RECORDS SUPPLIED Block Start

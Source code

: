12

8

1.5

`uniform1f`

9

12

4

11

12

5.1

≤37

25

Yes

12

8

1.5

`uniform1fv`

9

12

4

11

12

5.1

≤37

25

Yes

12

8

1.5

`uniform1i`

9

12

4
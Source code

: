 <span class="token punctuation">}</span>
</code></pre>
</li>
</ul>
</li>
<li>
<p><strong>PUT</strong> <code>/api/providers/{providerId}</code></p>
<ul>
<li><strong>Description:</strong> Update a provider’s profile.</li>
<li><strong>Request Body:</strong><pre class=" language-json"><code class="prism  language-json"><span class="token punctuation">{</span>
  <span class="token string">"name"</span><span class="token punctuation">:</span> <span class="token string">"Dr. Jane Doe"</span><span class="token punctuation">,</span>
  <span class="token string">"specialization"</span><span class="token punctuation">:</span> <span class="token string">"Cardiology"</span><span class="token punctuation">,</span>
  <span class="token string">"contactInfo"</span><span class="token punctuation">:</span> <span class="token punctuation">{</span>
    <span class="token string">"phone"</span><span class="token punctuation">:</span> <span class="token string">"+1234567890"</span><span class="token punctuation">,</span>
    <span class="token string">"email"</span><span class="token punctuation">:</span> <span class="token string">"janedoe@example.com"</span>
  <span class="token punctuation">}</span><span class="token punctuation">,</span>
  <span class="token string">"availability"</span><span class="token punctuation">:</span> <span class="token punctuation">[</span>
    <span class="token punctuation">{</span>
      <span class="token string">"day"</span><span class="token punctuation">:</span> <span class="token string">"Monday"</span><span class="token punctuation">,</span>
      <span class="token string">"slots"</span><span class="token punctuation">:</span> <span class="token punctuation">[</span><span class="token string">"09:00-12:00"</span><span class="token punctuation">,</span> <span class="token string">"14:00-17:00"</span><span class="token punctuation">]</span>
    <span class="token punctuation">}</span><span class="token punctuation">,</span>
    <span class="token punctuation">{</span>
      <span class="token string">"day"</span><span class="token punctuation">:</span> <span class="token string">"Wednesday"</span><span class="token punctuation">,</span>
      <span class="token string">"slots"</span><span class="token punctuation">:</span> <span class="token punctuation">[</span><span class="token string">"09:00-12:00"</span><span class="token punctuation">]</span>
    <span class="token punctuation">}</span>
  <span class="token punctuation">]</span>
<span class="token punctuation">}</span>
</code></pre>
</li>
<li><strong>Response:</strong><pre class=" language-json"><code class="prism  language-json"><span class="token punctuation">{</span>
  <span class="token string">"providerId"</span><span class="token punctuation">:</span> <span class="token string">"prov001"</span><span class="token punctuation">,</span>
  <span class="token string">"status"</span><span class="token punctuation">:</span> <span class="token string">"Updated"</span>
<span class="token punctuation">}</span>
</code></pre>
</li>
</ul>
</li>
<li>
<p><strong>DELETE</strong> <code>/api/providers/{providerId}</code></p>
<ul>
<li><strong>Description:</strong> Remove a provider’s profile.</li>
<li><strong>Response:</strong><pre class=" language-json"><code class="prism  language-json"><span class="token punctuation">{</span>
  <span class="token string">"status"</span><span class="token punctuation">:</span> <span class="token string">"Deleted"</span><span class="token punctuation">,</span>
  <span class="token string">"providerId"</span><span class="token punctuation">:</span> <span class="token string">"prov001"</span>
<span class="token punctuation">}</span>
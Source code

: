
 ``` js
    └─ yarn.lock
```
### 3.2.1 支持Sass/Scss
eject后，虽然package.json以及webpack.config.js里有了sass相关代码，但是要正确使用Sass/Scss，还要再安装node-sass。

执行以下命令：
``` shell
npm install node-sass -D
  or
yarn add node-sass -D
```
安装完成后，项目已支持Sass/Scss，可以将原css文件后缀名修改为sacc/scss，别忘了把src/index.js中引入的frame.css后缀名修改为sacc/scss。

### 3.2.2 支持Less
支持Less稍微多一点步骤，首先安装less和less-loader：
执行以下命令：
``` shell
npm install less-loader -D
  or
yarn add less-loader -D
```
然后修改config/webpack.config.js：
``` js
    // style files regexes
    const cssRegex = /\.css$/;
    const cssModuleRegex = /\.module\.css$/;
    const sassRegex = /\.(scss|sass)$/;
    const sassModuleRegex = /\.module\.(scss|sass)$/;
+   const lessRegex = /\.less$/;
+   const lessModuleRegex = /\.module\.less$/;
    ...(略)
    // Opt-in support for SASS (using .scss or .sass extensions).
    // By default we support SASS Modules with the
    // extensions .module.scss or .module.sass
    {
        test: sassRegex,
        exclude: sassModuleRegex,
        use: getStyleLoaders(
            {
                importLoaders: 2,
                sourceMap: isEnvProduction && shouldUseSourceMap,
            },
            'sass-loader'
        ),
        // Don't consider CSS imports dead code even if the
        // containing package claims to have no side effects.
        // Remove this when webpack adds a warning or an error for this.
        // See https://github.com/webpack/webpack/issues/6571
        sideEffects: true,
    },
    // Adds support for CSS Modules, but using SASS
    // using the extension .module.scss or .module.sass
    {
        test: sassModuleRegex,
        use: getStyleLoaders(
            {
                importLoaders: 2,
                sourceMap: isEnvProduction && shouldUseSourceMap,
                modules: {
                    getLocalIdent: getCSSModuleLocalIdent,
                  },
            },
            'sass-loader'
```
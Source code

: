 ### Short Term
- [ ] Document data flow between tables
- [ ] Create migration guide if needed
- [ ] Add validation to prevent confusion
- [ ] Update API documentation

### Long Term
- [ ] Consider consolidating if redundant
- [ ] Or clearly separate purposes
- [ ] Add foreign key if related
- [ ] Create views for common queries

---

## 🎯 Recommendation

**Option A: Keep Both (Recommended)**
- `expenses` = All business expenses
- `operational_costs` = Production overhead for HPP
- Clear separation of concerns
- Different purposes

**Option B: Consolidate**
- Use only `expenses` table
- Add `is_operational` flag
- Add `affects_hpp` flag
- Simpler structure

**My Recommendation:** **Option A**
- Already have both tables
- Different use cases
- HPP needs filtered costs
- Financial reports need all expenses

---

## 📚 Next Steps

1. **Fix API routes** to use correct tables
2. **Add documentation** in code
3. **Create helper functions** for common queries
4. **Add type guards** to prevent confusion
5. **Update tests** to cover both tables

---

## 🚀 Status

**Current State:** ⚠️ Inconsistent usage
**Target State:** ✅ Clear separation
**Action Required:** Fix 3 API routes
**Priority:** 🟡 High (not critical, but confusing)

RECORDS SUPPLIED Block End

> **YOUR GOAL**:
Return every entry exactly; no line may be missing.

> **REPLY TO THE TASK**:
Source code

:12

8

1.5

`uniform1f`

9

12

4

11

12

5.1

≤37

25

Yes

12

8

1.5

`uniform1fv`

9

12

4

11

12

5.1

≤37

25

Yes

12

8

1.5

`uniform1i`

9

12

4
Source code

: <span class="token punctuation">}</span>
</code></pre>
</li>
</ul>
</li>
<li>
<p><strong>PUT</strong> <code>/api/providers/{providerId}</code></p>
<ul>
<li><strong>Description:</strong> Update a provider’s profile.</li>
<li><strong>Request Body:</strong><pre class=" language-json"><code class="prism  language-json"><span class="token punctuation">{</span>
  <span class="token string">"name"</span><span class="token punctuation">:</span> <span class="token string">"Dr. Jane Doe"</span><span class="token punctuation">,</span>
  <span class="token string">"specialization"</span><span class="token punctuation">:</span> <span class="token string">"Cardiology"</span><span class="token punctuation">,</span>
  <span class="token string">"contactInfo"</span><span class="token punctuation">:</span> <span class="token punctuation">{</span>
    <span class="token string">"phone"</span><span class="token punctuation">:</span> <span class="token string">"+1234567890"</span><span class="token punctuation">,</span>
    <span class="token string">"email"</span><span class="token punctuation">:</span> <span class="token string">"janedoe@example.com"</span>
  <span class="token punctuation">}</span><span class="token punctuation">,</span>
  <span class="token string">"availability"</span><span class="token punctuation">:</span> <span class="token punctuation">[</span>
    <span class="token punctuation">{</span>
      <span class="token string">"day"</span><span class="token punctuation">:</span> <span class="token string">"Monday"</span><span class="token punctuation">,</span>
      <span class="token string">"slots"</span><span class="token punctuation">:</span> <span class="token punctuation">[</span><span class="token string">"09:00-12:00"</span><span class="token punctuation">,</span> <span class="token string">"14:00-17:00"</span><span class="token punctuation">]</span>
    <span class="token punctuation">}</span><span class="token punctuation">,</span>
    <span class="token punctuation">{</span>
      <span class="token string">"day"</span><span class="token punctuation">:</span> <span class="token string">"Wednesday"</span><span class="token punctuation">,</span>
      <span class="token string">"slots"</span><span class="token punctuation">:</span> <span class="token punctuation">[</span><span class="token string">"09:00-12:00"</span><span class="token punctuation">]</span>
    <span class="token punctuation">}</span>
  <span class="token punctuation">]</span>
<span class="token punctuation">}</span>
</code></pre>
</li>
<li><strong>Response:</strong><pre class=" language-json"><code class="prism  language-json"><span class="token punctuation">{</span>
  <span class="token string">"providerId"</span><span class="token punctuation">:</span> <span class="token string">"prov001"</span><span class="token punctuation">,</span>
  <span class="token string">"status"</span><span class="token punctuation">:</span> <span class="token string">"Updated"</span>
<span class="token punctuation">}</span>
</code></pre>
</li>
</ul>
</li>
<li>
<p><strong>DELETE</strong> <code>/api/providers/{providerId}</code></p>
<ul>
<li><strong>Description:</strong> Remove a provider’s profile.</li>
<li><strong>Response:</strong><pre class=" language-json"><code class="prism  language-json"><span class="token punctuation">{</span>
  <span class="token string">"status"</span><span class="token punctuation">:</span> <span class="token string">"Deleted"</span><span class="token punctuation">,</span>
  <span class="token string">"providerId"</span><span class="token punctuation">:</span> <span class="token string">"prov001"</span>
<span class="token punctuation">}</span>
Source code

:
 ``` js
    └─ yarn.lock
```
### 3.2.1 支持Sass/Scss
eject后，虽然package.json以及webpack.config.js里有了sass相关代码，但是要正确使用Sass/Scss，还要再安装node-sass。

执行以下命令：
``` shell
npm install node-sass -D
  or
yarn add node-sass -D
```
安装完成后，项目已支持Sass/Scss，可以将原css文件后缀名修改为sacc/scss，别忘了把src/index.js中引入的frame.css后缀名修改为sacc/scss。

### 3.2.2 支持Less
支持Less稍微多一点步骤，首先安装less和less-loader：
执行以下命令：
``` shell
npm install less-loader -D
  or
yarn add less-loader -D
```
然后修改config/webpack.config.js：
``` js
    // style files regexes
    const cssRegex = /\.css$/;
    const cssModuleRegex = /\.module\.css$/;
    const sassRegex = /\.(scss|sass)$/;
    const sassModuleRegex = /\.module\.(scss|sass)$/;
+   const lessRegex = /\.less$/;
+   const lessModuleRegex = /\.module\.less$/;
    ...(略)
    // Opt-in support for SASS (using .scss or .sass extensions).
    // By default we support SASS Modules with the
    // extensions .module.scss or .module.sass
    {
        test: sassRegex,
        exclude: sassModuleRegex,
        use: getStyleLoaders(
            {
                importLoaders: 2,
                sourceMap: isEnvProduction && shouldUseSourceMap,
            },
            'sass-loader'
        ),
        // Don't consider CSS imports dead code even if the
        // containing package claims to have no side effects.
        // Remove this when webpack adds a warning or an error for this.
        // See https://github.com/webpack/webpack/issues/6571
        sideEffects: true,
    },
    // Adds support for CSS Modules, but using SASS
    // using the extension .module.scss or .module.sass
    {
        test: sassModuleRegex,
        use: getStyleLoaders(
            {
                importLoaders: 2,
                sourceMap: isEnvProduction && shouldUseSourceMap,
                modules: {
                    getLocalIdent: getCSSModuleLocalIdent,
                  },
            },
            'sass-loader'
```
Source code

: ### Short Term
- [ ] Document data flow between tables
- [ ] Create migration guide if needed
- [ ] Add validation to prevent confusion
- [ ] Update API documentation

### Long Term
- [ ] Consider consolidating if redundant
- [ ] Or clearly separate purposes
- [ ] Add foreign key if related
- [ ] Create views for common queries

---

## 🎯 Recommendation

**Option A: Keep Both (Recommended)**
- `expenses` = All business expenses
- `operational_costs` = Production overhead for HPP
- Clear separation of concerns
- Different purposes

**Option B: Consolidate**
- Use only `expenses` table
- Add `is_operational` flag
- Add `affects_hpp` flag
- Simpler structure

**My Recommendation:** **Option A**
- Already have both tables
- Different use cases
- HPP needs filtered costs
- Financial reports need all expenses

---

## 📚 Next Steps

1. **Fix API routes** to use correct tables
2. **Add documentation** in code
3. **Create helper functions** for common queries
4. **Add type guards** to prevent confusion
5. **Update tests** to cover both tables

---

## 🚀 Status

**Current State:** ⚠️ Inconsistent usage
**Target State:** ✅ Clear separation
**Action Required:** Fix 3 API routes
**Priority:** 🟡 High (not critical, but confusing)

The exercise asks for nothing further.